EMR Doctor allows you to analyze data stored in Object Storage Service (OSS). EMR Doctor also provides the storage analysis feature that allows you to analyze the usage and health status of OSS storage resources and govern data stored in OSS in an efficient manner.

Background information

OSS provides the bucket inventory feature. If you enable this feature, OSS periodically generates inventory lists for a bucket. The inventory lists store information about objects, such as the number and size of the objects. EMR Doctor allows you to analyze the usage and health status of data in the bucket, and the association with Hive storage resources based on the inventory list that is generated for the bucket.

Before you can use the storage analysis feature, you must enable the bucket inventory feature for a bucket. For more information about the bucket inventory feature, see Bucket inventory.

Precautions

You are charged when you use the bucket inventory feature. For more information, see Bucket inventory.

Enable the bucket inventory feature

If your cluster uses multiple OSS buckets and you want to analyze storage resources in the buckets, perform the following steps to enable the bucket inventory feature for the buckets in the OSS console.

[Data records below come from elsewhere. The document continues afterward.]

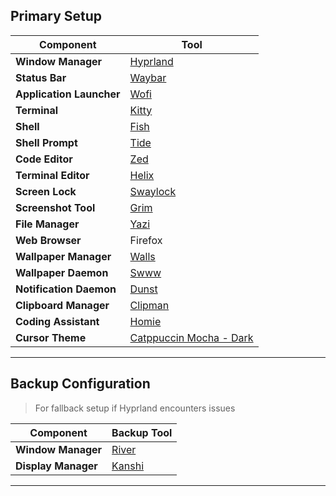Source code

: 
## Primary Setup

| **Component**           | **Tool**      |
|-------------------------|---------------|
| **Window Manager**      | [Hyprland](https://github.com/hyprwm/Hyprland) |
| **Status Bar**          | [Waybar](https://github.com/Alexays/Waybar) |
| **Application Launcher**| [Wofi](https://github.com/SimplyCEO/wofi) |
| **Terminal**            | [Kitty](https://github.com/kovidgoyal/kitty) |
  | **Shell**             | [Fish](https://github.com/fish-shell/fish-shell) |
  | **Shell Prompt**      | [Tide](https://github.com/IlanCosman/tide) |
  | **Code Editor**       | [Zed](https://github.com/zed-industries/zed) |
  | **Terminal Editor**   | [Helix](https://github.com/helix-editor/helix) |
  | **Screen Lock**       | [Swaylock](https://github.com/swaywm/swaylock) |
  | **Screenshot Tool**   | [Grim](https://github.com/emersion/grim) |
  | **File Manager**      | [Yazi](https://github.com/sxyazi/yazi) |
| **Web Browser**         | Firefox       |
| **Wallpaper Manager**   | [Walls](https://github.com/hannahfluch/walls) |
| **Wallpaper Daemon**    | [Swww](https://github.com/LGFae/swww) |
| **Notification Daemon** | [Dunst](https://github.com/dunst-project/dunst) |
| **Clipboard Manager**   | [Clipman](https://github.com/chmouel/clipman) |
| **Coding Assistant**    | [Homie](https://github.com/hannahfluch/homie) |
| **Cursor Theme**        | [Catppuccin Mocha - Dark](https://github.com/catppuccin/cursors) | 
---

## Backup Configuration

> For fallback setup if Hyprland encounters issues

| **Component**          | **Backup Tool**     |
|------------------------|---------------------|
| **Window Manager**     | [River](https://github.com/riverwm/river) |
| **Display Manager**    | [Kanshi](https://github.com/emersion/kanshi) |

---
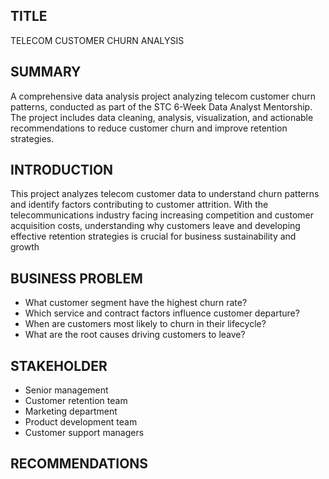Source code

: ## TITLE
TELECOM CUSTOMER CHURN ANALYSIS

## SUMMARY
A comprehensive data analysis project analyzing telecom customer churn patterns, conducted as part of the STC 6-Week Data Analyst Mentorship. The project includes data cleaning, analysis, visualization, and actionable recommendations to reduce customer churn and improve retention strategies.

## INTRODUCTION
This project analyzes telecom customer data to understand churn patterns and identify factors contributing to customer attrition. With the telecommunications industry facing increasing competition and customer acquisition costs, understanding why customers leave and developing effective retention strategies is crucial for business sustainability and growth

## BUSINESS PROBLEM
* What customer segment have the highest churn rate?
* Which service and contract factors influence customer departure?
* When are customers most likely to churn in their lifecycle?
* What are the root causes driving customers to leave?

## STAKEHOLDER
* Senior management
* Customer retention team
* Marketing department
* Product development team
* Customer support managers

## RECOMMENDATIONS
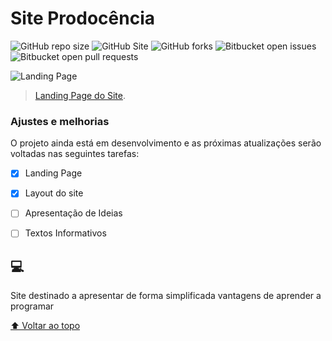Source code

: # Site Prodocência


![GitHub repo size](https://img.shields.io/github/repo-size/DanielMelloo/Site-Prodocencia?style=for-the-badge)
![GitHub Site](https://img.shields.io/website?down_color=important&down_message=offline&style=for-the-badge&up_color=lime&up_message=Online&url=https%3A%2F%2Fdanielmelloo.github.io%2FCodeEz%2F)
![GitHub forks](https://img.shields.io/github/forks/DanielMelloo/Site-Prodocencia?style=for-the-badge)
![Bitbucket open issues](https://img.shields.io/bitbucket/issues-raw/DanielMelloo/Site-Prodocencia?style=for-the-badge)
![Bitbucket open pull requests](https://img.shields.io/bitbucket/pr-raw/DanielMelloo/Site-Prodocencia?style=for-the-badge)

<img src="https://cdn.discordapp.com/attachments/1028505420475674685/1043301866911580160/landingpage.jpg" alt="Landing Page">

> [Landing Page do Site](https://danielmelloo.github.io/CodeEz).

### Ajustes e melhorias

O projeto ainda está em desenvolvimento e as próximas atualizações serão voltadas nas seguintes tarefas:

- [x] Landing Page
- [x] Layout do site 
- [ ] Apresentação de Ideias
- [ ] Textos Informativos


## 💻 
  
  Site destinado a apresentar de forma simplificada vantagens de aprender a programar

[⬆ Voltar ao topo](#CodeEz)<br>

  1. Log on to the OSS console.
  2. In the left-side navigation pane, click Buckets. On the Buckets page, click the name of the desired bucket.
  3. In the left-side navigation pane, choose Data Management > Bucket Inventory.
  4. On the Bucket Inventory page, click Create Inventory.
  5. In the Create Inventory panel, configure the parameters. For more information, see Bucket inventory.
    Important
    • Make sure that the bucket that you select for Inventory Storage Bucket is the bucket for which you want to enable the bucket inventory feature.
    • If more than 10 billion objects are stored in a bucket, we recommend that you select Weekly for the Frequency parameter. If the number of objects that are stored in a bucket is less than or equal to 10 billion, you can select Daily for the Frequency parameter.
    • Make sure that you select Object Size and Storage Class for the Optional Fields parameter.
  6. Read and select I understand the terms and agree to authorize Alibaba Cloud OSS to access the resources in my buckets. Then, click OK.
    A long period of time may be required to generate inventory lists for a large number of objects. The following structure shows the directories in which generated inventory lists are stored.
    dest_bucket
        └──destination-prefix/
            └──src_bucket/
                └──inventory_id/
                    ├──YYYY-MM-DDTHH-MMZ/
                    │   ├──manifest.json
                    │   └──manifest.checksum
                    └──data/
                            └──745a29e3-bfaa-490d-9109-47086afcc****.csv.gz

    dest_bucket indicates the current bucket for which the bucket inventory feature is enabled. destination-prefix indicates the directory in which the generated inventory lists are stored. inventory_id indicates the names of the inventories that you configured.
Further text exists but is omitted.